Stored data entries:
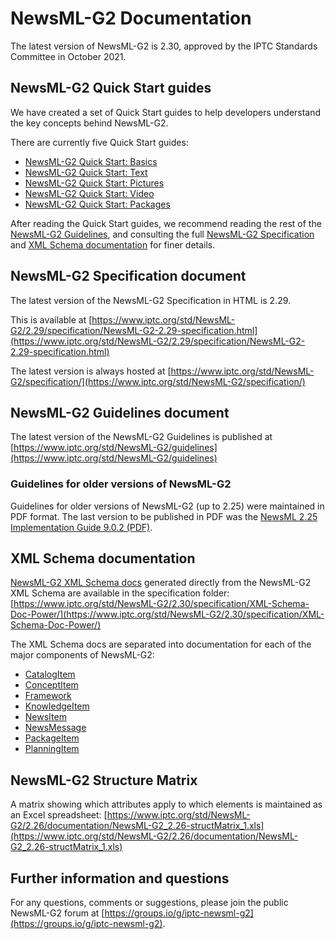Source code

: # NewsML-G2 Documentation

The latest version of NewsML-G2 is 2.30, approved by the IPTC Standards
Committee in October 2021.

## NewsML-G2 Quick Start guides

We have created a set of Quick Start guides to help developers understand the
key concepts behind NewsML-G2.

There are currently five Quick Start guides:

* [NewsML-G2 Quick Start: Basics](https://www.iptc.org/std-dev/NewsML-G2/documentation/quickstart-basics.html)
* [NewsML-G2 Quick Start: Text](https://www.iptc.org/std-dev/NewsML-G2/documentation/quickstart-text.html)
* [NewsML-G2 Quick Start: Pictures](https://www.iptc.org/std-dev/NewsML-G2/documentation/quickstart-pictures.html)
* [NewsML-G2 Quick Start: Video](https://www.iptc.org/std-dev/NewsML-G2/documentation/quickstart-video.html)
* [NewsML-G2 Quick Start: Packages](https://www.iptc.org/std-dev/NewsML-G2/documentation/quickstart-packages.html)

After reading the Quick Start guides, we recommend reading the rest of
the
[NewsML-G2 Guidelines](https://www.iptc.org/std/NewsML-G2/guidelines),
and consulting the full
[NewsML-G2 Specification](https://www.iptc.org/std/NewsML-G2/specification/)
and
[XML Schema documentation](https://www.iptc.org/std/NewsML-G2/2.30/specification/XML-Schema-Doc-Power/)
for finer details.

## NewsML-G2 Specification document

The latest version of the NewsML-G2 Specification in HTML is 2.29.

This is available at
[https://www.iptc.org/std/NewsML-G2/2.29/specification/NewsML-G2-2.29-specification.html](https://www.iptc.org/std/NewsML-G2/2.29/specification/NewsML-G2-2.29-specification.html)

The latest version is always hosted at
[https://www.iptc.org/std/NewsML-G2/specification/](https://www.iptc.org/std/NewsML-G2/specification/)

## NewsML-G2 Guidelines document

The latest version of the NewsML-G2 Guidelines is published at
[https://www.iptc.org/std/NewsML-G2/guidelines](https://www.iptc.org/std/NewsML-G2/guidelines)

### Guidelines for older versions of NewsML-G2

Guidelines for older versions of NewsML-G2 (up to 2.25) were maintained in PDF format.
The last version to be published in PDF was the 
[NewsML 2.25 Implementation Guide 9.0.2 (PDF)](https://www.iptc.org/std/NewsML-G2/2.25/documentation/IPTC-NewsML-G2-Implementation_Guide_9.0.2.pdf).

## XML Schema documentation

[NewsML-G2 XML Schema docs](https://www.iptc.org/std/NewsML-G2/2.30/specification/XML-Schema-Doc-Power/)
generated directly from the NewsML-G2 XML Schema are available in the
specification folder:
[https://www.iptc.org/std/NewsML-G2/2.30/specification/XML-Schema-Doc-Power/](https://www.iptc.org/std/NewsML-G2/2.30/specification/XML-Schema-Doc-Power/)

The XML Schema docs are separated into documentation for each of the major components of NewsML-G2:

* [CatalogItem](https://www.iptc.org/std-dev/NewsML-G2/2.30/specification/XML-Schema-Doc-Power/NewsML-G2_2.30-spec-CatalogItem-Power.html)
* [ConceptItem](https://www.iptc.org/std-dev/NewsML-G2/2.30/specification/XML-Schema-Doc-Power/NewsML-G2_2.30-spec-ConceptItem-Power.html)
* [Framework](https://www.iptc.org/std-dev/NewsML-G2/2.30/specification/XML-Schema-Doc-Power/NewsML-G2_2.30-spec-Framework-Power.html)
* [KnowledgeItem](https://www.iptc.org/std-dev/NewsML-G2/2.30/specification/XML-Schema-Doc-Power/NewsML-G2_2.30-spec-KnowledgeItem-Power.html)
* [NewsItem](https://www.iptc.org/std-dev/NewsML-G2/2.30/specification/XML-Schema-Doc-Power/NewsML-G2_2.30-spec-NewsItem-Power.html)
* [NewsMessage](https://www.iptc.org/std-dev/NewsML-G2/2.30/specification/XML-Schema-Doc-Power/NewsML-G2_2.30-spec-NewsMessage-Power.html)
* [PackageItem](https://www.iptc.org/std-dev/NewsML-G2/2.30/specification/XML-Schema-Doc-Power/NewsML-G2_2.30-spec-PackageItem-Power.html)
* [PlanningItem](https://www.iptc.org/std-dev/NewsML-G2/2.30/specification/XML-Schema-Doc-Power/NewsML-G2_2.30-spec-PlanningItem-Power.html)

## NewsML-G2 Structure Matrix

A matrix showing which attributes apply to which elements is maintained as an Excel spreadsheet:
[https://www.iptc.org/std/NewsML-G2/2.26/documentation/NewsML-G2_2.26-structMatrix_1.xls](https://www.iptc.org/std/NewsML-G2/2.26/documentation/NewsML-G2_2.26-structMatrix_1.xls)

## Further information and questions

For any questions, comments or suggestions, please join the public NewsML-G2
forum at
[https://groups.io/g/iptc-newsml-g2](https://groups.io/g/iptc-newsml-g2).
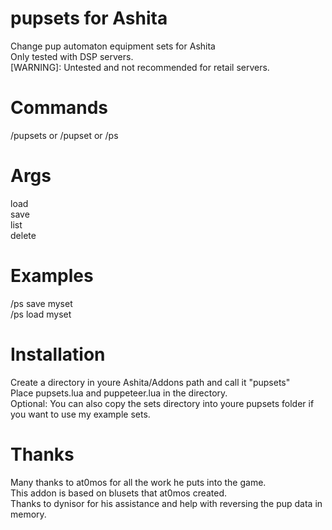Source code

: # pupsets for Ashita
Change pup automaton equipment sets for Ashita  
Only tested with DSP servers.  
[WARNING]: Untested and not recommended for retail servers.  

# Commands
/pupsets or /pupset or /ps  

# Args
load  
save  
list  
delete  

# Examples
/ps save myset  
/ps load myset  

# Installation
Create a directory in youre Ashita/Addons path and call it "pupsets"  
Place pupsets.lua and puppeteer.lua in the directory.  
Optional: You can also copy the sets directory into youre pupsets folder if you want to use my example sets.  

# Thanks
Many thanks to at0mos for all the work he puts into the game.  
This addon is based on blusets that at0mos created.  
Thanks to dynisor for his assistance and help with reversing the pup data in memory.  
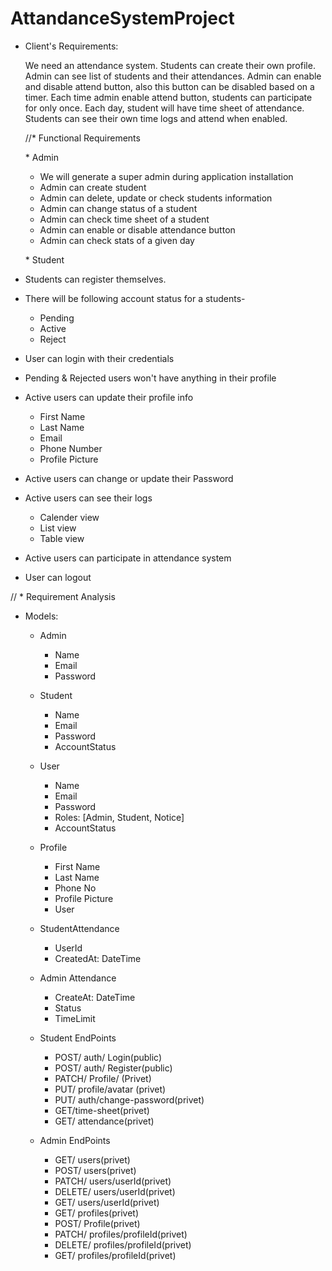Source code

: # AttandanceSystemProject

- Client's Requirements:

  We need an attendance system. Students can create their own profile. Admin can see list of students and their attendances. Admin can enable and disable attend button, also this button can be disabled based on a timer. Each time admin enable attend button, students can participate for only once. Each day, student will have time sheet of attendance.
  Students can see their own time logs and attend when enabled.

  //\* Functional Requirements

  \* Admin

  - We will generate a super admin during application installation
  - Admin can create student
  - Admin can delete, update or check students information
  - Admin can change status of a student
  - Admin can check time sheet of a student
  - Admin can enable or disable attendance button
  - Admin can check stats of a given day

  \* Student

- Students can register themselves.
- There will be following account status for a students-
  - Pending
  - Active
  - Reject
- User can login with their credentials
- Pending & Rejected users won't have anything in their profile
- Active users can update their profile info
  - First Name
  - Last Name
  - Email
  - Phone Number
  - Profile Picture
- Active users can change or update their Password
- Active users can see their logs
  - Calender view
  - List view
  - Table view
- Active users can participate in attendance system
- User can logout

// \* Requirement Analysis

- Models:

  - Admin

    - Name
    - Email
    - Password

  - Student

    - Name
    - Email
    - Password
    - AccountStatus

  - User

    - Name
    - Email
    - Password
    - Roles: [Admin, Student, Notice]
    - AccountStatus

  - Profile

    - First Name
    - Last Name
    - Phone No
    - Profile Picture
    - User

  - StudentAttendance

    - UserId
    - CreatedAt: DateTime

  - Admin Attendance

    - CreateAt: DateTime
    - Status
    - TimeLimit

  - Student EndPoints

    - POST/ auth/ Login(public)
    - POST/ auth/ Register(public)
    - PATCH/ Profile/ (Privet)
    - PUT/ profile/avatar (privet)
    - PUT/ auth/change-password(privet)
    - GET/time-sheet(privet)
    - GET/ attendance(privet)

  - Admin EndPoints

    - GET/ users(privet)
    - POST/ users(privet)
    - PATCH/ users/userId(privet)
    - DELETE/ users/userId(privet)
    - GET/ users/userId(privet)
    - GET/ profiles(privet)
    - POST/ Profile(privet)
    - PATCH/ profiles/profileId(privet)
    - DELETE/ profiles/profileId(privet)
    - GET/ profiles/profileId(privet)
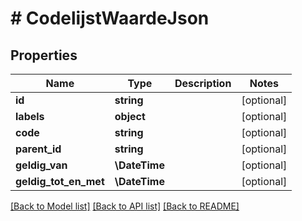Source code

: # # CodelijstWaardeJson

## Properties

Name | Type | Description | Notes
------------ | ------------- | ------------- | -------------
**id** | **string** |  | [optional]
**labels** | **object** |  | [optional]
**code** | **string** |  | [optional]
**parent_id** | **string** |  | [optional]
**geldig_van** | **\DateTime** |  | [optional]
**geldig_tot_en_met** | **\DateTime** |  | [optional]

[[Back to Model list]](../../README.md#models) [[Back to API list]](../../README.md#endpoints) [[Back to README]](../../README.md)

[What is needed]
Print the lines from the beginning of the records up to and including the line containing "[NewsML-G2 XML Schema", word for word, with no pictures.

[Your response]
Source code

: # NewsML-G2 Documentation

The latest version of NewsML-G2 is 2.30, approved by the IPTC Standards
Committee in October 2021.

## NewsML-G2 Quick Start guides

We have created a set of Quick Start guides to help developers understand the
key concepts behind NewsML-G2.

There are currently five Quick Start guides:

* [NewsML-G2 Quick Start: Basics](https://www.iptc.org/std-dev/NewsML-G2/documentation/quickstart-basics.html)
* [NewsML-G2 Quick Start: Text](https://www.iptc.org/std-dev/NewsML-G2/documentation/quickstart-text.html)
* [NewsML-G2 Quick Start: Pictures](https://www.iptc.org/std-dev/NewsML-G2/documentation/quickstart-pictures.html)
* [NewsML-G2 Quick Start: Video](https://www.iptc.org/std-dev/NewsML-G2/documentation/quickstart-video.html)
* [NewsML-G2 Quick Start: Packages](https://www.iptc.org/std-dev/NewsML-G2/documentation/quickstart-packages.html)

After reading the Quick Start guides, we recommend reading the rest of
the
[NewsML-G2 Guidelines](https://www.iptc.org/std/NewsML-G2/guidelines),
and consulting the full
[NewsML-G2 Specification](https://www.iptc.org/std/NewsML-G2/specification/)
and
[XML Schema documentation](https://www.iptc.org/std/NewsML-G2/2.30/specification/XML-Schema-Doc-Power/)
for finer details.

## NewsML-G2 Specification document

The latest version of the NewsML-G2 Specification in HTML is 2.29.

This is available at
[https://www.iptc.org/std/NewsML-G2/2.29/specification/NewsML-G2-2.29-specification.html](https://www.iptc.org/std/NewsML-G2/2.29/specification/NewsML-G2-2.29-specification.html)

The latest version is always hosted at
[https://www.iptc.org/std/NewsML-G2/specification/](https://www.iptc.org/std/NewsML-G2/specification/)

## NewsML-G2 Guidelines document

The latest version of the NewsML-G2 Guidelines is published at
[https://www.iptc.org/std/NewsML-G2/guidelines](https://www.iptc.org/std/NewsML-G2/guidelines)

### Guidelines for older versions of NewsML-G2

Guidelines for older versions of NewsML-G2 (up to 2.25) were maintained in PDF format.
The last version to be published in PDF was the 
[NewsML 2.25 Implementation Guide 9.0.2 (PDF)](https://www.iptc.org/std/NewsML-G2/2.25/documentation/IPTC-NewsML-G2-Implementation_Guide_9.0.2.pdf).

## XML Schema documentation

[NewsML-G2 XML Schema docs](https://www.iptc.org/std/NewsML-G2/2.30/specification/XML-Schema-Doc-Power/)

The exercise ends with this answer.